Quelle: CONDOR
Deutsch-Chilenische Wochenzeitung in deutscher Sprache
Santiago de Chile
Ausgabe Nr. 3472 vom 1. November
Exportgut Nummer Eins in der Krise:
Sorgenkind Kupfer
Nachdem der Kupferpreis letzte Woche mit 60,872 Centavos pro Pfund auf den
niedrigsten Stand seit 1987 gefallen war, macht sich ernste Besorgnis bei
Unternehmern und Arbeitern breit. Während die Minenarbeiter vorschlagen,
ein Kartell zu gründen, um mit dessen Hilfe die Kupferproduktion weltweit
um 10 Prozent zu drosseln, denken die Unternehmer daran, einige Minen
schlichtweg zu schließen, was jedoch auch sozialen Sprengstoff in sich
birgt.
Aufgrund des Verfalles des Kupferpreises, der letzte Woche den niedrigsten
Stand seit 14 Jahren markierte, könnte der Staat dieses Jahr bis zu 400
Millionen US-Dollar Verlust einfahren.

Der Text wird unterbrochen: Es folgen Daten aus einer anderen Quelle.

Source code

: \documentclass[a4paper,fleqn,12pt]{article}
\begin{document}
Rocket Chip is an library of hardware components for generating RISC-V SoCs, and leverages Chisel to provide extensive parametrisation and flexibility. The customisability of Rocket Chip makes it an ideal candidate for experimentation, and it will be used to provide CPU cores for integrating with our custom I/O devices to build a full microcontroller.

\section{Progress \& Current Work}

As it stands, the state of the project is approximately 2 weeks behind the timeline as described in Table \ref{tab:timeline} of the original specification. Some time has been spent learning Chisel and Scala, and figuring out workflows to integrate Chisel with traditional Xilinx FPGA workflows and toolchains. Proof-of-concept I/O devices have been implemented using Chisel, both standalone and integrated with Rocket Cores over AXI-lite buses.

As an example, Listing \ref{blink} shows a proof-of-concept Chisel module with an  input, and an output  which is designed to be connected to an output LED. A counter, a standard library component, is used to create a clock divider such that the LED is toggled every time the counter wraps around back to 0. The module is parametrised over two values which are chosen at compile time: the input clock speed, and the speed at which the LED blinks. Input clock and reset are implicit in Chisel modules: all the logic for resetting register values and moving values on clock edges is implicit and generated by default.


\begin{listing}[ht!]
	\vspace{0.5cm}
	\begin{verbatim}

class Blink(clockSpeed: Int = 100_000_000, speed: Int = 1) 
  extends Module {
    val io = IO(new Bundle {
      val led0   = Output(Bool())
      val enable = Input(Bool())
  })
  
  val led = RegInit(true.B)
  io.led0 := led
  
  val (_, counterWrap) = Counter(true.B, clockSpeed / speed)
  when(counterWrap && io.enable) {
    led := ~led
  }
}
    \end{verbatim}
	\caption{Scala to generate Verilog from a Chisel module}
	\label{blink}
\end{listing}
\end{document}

Aber schon das ganze Jahr über hat
es schlecht für den Preis des roten Metalles ausgesehen: Er ist beständig
gefallen - und das bei dem Exportgut Nummer Eins des Landes! Der
Kupferexport macht heute 40 Prozent der Gesamteinkünfte von Chile aus,
woraus sich schon von selbst versteht, wie sensibel die nationale
Wirtschaft auf Preisschwankungen in diesem Bereich reagiert.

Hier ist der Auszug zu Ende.